Rappelons que l’histoire religieuse de l’Autriche plonge ses racines dans l’Antiquité tardive, lorsque le christianisme s’implanta progressivement dans les provinces romaines du Norique et de la Pannonie, au IIIᵉ et IVᵉ siècles. Après les invasions barbares et la désagrégation de l’Empire romain, la mission évangélisatrice connut un nouvel essor grâce à l’action décisive de saint Rupert de Salzbourg, qui fonda au VIIᵉ siècle le monastère bénédictin de Nonnberg et établit la base de l’Église autrichienne.
Par la suite, l’œuvre missionnaire de saint Boniface et l’essor des abbayes bénédictines et cisterciennes consolidèrent la foi catholique dans la région, faisant de l’Autriche un bastion du catholicisme au cœur de l’Europe. Au fil des siècles, les Habsbourg firent du catholicisme un pilier de leur monarchie, notamment après la Réforme protestante, lorsque le Concile de Trente inspira une vigoureuse restauration religieuse.
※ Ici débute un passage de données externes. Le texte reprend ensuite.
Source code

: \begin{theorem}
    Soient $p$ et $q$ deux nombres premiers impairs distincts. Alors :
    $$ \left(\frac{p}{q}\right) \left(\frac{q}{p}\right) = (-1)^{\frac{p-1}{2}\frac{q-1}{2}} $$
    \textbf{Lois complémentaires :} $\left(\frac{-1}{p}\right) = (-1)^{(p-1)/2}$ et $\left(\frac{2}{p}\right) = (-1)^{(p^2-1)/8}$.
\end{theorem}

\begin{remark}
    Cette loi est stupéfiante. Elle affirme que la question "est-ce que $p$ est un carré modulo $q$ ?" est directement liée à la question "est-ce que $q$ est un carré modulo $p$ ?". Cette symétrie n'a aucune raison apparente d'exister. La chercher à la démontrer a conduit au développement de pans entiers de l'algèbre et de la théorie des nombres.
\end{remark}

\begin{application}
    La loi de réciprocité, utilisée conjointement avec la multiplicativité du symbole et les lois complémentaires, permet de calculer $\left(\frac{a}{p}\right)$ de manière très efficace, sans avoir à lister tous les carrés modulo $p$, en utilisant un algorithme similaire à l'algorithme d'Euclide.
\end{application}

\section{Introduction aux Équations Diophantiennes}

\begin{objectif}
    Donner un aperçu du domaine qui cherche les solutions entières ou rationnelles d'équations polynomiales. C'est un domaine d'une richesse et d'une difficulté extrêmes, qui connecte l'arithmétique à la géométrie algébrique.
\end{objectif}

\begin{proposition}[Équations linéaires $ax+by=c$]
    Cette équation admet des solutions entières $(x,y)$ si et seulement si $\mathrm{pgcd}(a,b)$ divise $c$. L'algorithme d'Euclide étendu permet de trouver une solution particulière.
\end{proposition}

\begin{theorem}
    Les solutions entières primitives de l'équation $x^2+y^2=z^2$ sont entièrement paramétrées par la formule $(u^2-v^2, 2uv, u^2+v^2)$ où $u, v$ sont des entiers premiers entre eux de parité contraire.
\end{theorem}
Aujourd’hui, l’Église autrichienne, marquée par les défis de la sécularisation et par une pluralité croissante, poursuit sa mission en s’appuyant sur un riche héritage spirituel et culturel. Si elle ne constitue plus une majorité statistique, elle demeure une présence vivante et influente, capable d’offrir aux fidèles comme à la société autrichienne des repères spirituels, une vie liturgique dynamique et une action sociale reconnue.Le passage sous le seuil des 50 % illustre bien une perte d’influence culturelle durable. Mais les données révèlent aussi une Église vivante, soutenue par une pratique liturgique stabilisée, des retours de fidèles et des finances saines. En dépit de sa minorisation statistique, le catholicisme continue d’habiter profondément la société autrichienne, invitant l’Église à poursuivre sa mission avec réalisme et confiance.